5. Conclusions and Future Works

In this paper, a near-surface defect in a CHRJ was detected based on a high-frequency EMAT. Compared with Le [9] and Amosov [10]’s studies using PZTs, the most significant feature of this study is the near-surface-defect detection in the CHRJ using an EMAT. Furthermore, Le and Amosov’s studies only used PZTs for defect detection, without studying the principle of defect-echo generation. This paper analyzed the propagation of ultrasonic waves in a CHRJ with a defect and used FES to study the principle of defect-echo generation.
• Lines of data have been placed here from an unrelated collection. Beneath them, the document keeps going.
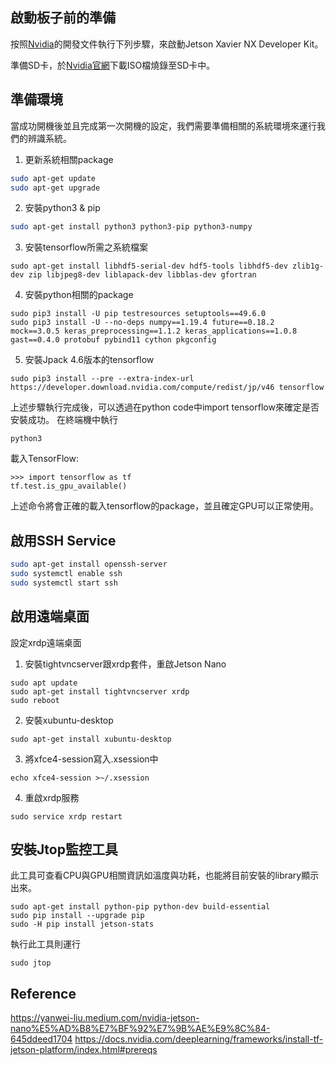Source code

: ## 啟動板子前的準備
按照[Nvidia](https://developer.nvidia.com/embedded/learn/get-started-jetson-xavier-nx-devkit)的開發文件執行下列步驟，來啟動Jetson Xavier NX Developer Kit。

準備SD卡，於[Nvidia官網](https://developer.nvidia.com/embedded/jetpack)下載ISO檔燒錄至SD卡中。
## 準備環境
當成功開機後並且完成第一次開機的設定，我們需要準備相關的系統環境來運行我們的辨識系統。
1. 更新系統相關package
``` bash
sudo apt-get update
sudo apt-get upgrade
```
2. 安裝python3 & pip
``` bash
sudo apt-get install python3 python3-pip python3-numpy
```
3. 安裝tensorflow所需之系統檔案
```
sudo apt-get install libhdf5-serial-dev hdf5-tools libhdf5-dev zlib1g-dev zip libjpeg8-dev liblapack-dev libblas-dev gfortran
```
4. 安裝python相關的package
```
sudo pip3 install -U pip testresources setuptools==49.6.0 
sudo pip3 install -U --no-deps numpy==1.19.4 future==0.18.2 mock==3.0.5 keras_preprocessing==1.1.2 keras_applications==1.0.8 gast==0.4.0 protobuf pybind11 cython pkgconfig
```
5. 安裝Jpack 4.6版本的tensorflow
```
sudo pip3 install --pre --extra-index-url https://developer.download.nvidia.com/compute/redist/jp/v46 tensorflow
```
上述步驟執行完成後，可以透過在python code中import tensorflow來確定是否安裝成功。
在終端機中執行
```
python3
```
載入TensorFlow:
```
>>> import tensorflow as tf
tf.test.is_gpu_available()
```
上述命令將會正確的載入tensorflow的package，並且確定GPU可以正常使用。

## 啟用SSH Service
```bash
sudo apt-get install openssh-server
sudo systemctl enable ssh
sudo systemctl start ssh
```
## 啟用遠端桌面
設定xrdp遠端桌面
1. 安裝tightvncserver跟xrdp套件，重啟Jetson Nano
```
sudo apt update
sudo apt-get install tightvncserver xrdp
sudo reboot
```
2. 安裝xubuntu-desktop
```
sudo apt-get install xubuntu-desktop
```
3. 將xfce4-session寫入.xsession中
```
echo xfce4-session >~/.xsession
```
4. 重啟xrdp服務
```
sudo service xrdp restart
```

## 安裝Jtop監控工具
此工具可查看CPU與GPU相關資訊如溫度與功耗，也能將目前安裝的library顯示出來。
```
sudo apt-get install python-pip python-dev build-essential 
sudo pip install --upgrade pip
sudo -H pip install jetson-stats
```
執行此工具則運行
```
sudo jtop
```
## Reference
https://yanwei-liu.medium.com/nvidia-jetson-nano%E5%AD%B8%E7%BF%92%E7%9B%AE%E9%8C%84-645ddeed1704
https://docs.nvidia.com/deeplearning/frameworks/install-tf-jetson-platform/index.html#prereqs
Another innovation of this article is the study of the relationship between the ultrasonic reflection coefficient and the defect depth, which was not covered in previous studies on the detection of defects in riveted joints. Additionally, the original signal was denoised using a combination of a high-pass filter and a WTD to enhance the SNR. The experimental results demonstrated a linear and positive correlation between the reflection coefficient and the defect depth. The results further showed that the detection of near-surface defects in CHRJs is feasible using high-frequency transverse-wave EMATs. This paper can also provide a reference for the detection of near-surface defects in metal structures using EMATs.

In the future, we will design and optimize the EMAT for defect detection in CHRJs, with a focus on improving the SNR. Furthermore, the influence of the defect shape on the feasibility of defect detection will be investigated.